Bloedt asks that people RSVP so she will know how much donuts and coffee to bring to the church. You can call Bloedt at 678-898-0257 or e-mail ridethebuscoweta@hotmail.com . Bloedt has also set up a Web site at www.ridethebuscoweta.blogspot.com .
"I think it is just a great way for people to come together and be with like-minded individuals and discuss issues that are important to them nationally and locally," Bloedt said of Saturday's event. "I believe that there are people out there who want to be involved and don't know what to do."
Bloedt has never really been politically involved before, but the events of the past several months have changed that.
It started when the first bailout bill, known as TARP, was being discussed last fall. "I am standing in my living room, screaming at my TV: 'This is crazy, are you kidding me?'" Bloedt said.
"It just became very disconcerting to me watching the news," she said. "The amount of money being spent ... it seems like there is no regard for what they are doing," she said.
"Over time I think I just got to a point where I said to myself -- 'this is enough and I have to do what I can to try to stop it.'"
She went to the first Atlanta Tea Party in February.

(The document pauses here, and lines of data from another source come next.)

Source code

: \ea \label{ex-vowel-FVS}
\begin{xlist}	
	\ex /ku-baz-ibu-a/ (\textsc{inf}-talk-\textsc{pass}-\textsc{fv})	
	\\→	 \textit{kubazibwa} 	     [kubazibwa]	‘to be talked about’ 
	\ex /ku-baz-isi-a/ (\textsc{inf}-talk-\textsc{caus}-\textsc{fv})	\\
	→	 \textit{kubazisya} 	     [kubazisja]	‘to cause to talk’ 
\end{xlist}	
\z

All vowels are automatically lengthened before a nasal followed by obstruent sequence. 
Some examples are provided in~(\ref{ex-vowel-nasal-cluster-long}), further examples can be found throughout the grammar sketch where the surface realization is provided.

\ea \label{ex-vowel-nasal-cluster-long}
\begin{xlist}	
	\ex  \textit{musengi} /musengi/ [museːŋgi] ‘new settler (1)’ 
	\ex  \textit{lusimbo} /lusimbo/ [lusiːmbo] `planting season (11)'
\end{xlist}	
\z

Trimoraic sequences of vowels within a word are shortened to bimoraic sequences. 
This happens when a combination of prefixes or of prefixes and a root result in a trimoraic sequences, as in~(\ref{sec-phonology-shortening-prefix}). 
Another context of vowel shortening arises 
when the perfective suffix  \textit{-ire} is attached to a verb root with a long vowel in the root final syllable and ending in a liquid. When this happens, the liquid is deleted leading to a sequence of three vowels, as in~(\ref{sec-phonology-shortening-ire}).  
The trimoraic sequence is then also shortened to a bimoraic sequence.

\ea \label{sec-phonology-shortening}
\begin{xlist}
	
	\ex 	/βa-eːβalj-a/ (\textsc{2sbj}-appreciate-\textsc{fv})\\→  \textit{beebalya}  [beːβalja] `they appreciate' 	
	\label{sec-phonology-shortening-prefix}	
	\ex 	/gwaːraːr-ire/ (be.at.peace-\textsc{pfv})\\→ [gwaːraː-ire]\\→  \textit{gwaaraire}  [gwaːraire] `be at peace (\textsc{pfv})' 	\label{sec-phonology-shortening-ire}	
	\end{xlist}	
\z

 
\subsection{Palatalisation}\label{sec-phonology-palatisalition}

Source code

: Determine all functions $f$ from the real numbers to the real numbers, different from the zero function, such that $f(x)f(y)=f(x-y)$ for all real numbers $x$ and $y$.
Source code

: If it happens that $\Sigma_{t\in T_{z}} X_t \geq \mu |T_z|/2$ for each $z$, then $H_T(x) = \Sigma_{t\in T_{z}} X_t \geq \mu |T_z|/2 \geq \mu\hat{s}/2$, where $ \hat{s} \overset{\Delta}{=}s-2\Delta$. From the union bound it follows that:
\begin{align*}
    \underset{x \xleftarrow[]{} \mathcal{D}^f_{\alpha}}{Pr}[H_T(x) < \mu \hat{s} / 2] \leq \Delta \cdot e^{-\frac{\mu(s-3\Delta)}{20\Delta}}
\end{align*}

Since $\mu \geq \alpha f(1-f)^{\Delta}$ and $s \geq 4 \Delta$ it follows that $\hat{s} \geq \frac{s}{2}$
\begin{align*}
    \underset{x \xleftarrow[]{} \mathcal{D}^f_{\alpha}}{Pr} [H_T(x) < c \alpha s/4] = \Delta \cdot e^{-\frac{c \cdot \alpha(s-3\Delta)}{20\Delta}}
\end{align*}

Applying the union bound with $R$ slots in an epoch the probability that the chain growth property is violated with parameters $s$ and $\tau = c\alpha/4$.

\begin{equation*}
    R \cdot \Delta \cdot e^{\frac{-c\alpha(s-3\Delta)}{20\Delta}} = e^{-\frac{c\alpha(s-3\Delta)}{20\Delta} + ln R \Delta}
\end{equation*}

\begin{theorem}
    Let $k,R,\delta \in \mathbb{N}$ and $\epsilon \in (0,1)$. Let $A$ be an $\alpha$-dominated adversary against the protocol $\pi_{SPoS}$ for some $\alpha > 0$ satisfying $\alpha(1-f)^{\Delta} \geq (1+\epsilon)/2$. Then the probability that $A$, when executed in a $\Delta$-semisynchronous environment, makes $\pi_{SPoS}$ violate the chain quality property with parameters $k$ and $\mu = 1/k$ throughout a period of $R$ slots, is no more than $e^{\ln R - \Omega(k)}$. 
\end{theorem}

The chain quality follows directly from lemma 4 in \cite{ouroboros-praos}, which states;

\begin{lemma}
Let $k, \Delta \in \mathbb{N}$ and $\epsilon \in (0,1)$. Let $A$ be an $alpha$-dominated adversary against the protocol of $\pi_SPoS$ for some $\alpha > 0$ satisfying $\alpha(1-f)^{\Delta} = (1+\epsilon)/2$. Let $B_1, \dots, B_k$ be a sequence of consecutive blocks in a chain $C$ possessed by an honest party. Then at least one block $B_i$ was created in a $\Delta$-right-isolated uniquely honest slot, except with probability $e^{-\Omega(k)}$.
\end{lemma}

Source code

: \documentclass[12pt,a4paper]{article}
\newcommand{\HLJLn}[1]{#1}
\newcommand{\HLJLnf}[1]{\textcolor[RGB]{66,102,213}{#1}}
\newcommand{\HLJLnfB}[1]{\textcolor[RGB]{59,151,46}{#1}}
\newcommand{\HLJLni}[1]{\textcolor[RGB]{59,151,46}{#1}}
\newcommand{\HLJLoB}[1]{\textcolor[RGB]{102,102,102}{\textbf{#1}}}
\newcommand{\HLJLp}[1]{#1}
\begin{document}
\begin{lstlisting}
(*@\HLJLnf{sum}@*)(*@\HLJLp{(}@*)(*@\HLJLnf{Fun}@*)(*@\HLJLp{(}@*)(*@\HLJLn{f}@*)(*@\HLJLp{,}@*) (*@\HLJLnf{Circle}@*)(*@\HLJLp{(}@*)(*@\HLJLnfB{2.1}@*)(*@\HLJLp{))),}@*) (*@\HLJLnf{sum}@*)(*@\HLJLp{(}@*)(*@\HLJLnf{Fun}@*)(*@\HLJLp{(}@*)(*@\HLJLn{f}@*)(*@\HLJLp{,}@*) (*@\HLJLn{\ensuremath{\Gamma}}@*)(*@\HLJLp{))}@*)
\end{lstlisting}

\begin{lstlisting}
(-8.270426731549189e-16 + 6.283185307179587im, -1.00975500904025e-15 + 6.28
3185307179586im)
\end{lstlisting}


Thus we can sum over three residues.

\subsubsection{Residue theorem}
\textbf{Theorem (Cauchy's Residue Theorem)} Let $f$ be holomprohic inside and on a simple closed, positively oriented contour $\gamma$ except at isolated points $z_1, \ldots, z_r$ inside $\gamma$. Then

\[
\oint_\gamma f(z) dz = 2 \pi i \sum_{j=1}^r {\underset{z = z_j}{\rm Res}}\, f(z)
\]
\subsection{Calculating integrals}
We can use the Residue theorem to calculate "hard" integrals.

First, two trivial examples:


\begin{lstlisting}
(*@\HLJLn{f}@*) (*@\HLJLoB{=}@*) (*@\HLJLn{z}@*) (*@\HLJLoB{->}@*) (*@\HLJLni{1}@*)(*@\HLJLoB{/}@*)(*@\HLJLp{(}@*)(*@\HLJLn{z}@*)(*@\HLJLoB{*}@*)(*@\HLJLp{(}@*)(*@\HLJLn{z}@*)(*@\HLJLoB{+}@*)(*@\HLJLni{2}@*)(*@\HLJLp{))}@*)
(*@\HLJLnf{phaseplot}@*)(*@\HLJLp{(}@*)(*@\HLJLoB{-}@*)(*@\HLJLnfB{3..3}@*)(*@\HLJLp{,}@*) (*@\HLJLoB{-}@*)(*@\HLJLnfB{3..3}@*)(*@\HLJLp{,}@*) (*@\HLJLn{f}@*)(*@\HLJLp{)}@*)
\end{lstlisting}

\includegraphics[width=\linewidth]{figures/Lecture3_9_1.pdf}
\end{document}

It was cold and pouring down rain, but "I was just very motivated by the amount of people that I did see turn out for it," Bloedt said.
On her way home, she got to thinking. She knew a bigger event was coming up April 15, and "I was just trying to think of a way that I could make it easier for people in my community to be involved in that if they wanted to."
So she came up with the idea of renting a motor couch. "Not everyone wants to drive downtown," Bloedt said. Plus, "it would be very nice for people who all feel the same way to be able to gather together and share their opinions together."
With so much work ahead, she recruited her mom, Judy Whitwood, to help out.
"I'm 60 years old and becoming politically involved ... because of my grandchildren," Whitwood said.
"I have never protested before," said Bloedt. "I'm just a little soccer mom sitting down here in Sharpsburg. I knew mom had the same concerns that I had," she said. "And we both had the time to devote to it, so it was just a perfect match."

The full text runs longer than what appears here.